Tally the lines of the entries in which the string "packages" occurs, and say only how many.

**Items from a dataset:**

..............................

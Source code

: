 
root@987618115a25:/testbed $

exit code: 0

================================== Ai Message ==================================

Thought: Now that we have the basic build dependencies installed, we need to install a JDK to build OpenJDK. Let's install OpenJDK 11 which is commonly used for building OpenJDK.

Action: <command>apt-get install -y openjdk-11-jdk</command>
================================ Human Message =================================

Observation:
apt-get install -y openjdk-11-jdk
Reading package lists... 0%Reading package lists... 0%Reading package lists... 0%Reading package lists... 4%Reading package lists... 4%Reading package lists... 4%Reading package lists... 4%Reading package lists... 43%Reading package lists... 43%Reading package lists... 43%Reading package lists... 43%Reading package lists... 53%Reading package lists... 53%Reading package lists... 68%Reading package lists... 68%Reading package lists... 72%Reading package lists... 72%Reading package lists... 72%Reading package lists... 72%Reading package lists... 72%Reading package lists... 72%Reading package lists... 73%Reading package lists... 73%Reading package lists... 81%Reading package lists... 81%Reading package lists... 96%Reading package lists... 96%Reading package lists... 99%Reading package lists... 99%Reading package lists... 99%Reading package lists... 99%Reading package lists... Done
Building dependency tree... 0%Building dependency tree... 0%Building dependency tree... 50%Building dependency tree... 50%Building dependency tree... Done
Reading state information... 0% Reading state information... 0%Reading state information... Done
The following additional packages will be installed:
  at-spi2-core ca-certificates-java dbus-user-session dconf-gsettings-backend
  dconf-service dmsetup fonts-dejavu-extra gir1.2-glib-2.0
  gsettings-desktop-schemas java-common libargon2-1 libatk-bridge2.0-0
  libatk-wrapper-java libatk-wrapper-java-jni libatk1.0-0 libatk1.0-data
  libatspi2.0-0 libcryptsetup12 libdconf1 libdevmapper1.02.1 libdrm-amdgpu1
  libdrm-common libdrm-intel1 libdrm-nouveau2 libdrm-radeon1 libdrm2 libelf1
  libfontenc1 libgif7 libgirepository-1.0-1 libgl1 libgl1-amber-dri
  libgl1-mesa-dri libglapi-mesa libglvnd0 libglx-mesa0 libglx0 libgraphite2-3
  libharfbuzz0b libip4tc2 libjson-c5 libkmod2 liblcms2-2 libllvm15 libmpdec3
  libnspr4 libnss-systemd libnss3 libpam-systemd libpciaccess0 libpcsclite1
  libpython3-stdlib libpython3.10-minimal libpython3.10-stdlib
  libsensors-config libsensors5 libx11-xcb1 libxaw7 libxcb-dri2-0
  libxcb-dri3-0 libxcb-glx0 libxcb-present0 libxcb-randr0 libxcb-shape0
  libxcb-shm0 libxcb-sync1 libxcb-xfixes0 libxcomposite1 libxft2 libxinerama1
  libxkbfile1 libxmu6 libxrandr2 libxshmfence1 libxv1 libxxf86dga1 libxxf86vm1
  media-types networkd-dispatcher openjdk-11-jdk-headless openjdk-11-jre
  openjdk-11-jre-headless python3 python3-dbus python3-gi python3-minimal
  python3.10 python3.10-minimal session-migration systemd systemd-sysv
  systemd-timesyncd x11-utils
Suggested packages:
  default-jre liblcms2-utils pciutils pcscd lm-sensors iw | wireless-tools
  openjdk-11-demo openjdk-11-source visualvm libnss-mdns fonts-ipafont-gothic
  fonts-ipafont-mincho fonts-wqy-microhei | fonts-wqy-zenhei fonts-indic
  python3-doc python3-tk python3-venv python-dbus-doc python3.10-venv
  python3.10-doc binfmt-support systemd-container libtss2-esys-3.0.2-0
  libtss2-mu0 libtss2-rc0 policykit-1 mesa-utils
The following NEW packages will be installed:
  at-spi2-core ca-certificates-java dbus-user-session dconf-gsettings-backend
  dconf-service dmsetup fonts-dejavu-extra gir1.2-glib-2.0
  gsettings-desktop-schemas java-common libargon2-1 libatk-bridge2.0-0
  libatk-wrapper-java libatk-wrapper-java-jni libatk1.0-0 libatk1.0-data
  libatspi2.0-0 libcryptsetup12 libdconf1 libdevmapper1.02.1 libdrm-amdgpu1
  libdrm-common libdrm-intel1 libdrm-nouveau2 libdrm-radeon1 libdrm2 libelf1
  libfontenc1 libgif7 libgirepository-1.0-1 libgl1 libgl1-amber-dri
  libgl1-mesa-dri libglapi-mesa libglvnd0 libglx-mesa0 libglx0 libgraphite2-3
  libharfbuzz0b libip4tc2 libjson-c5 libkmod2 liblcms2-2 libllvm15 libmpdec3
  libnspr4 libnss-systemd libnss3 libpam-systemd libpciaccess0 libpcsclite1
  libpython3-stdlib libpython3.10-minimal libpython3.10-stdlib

..............................

**Response:**
3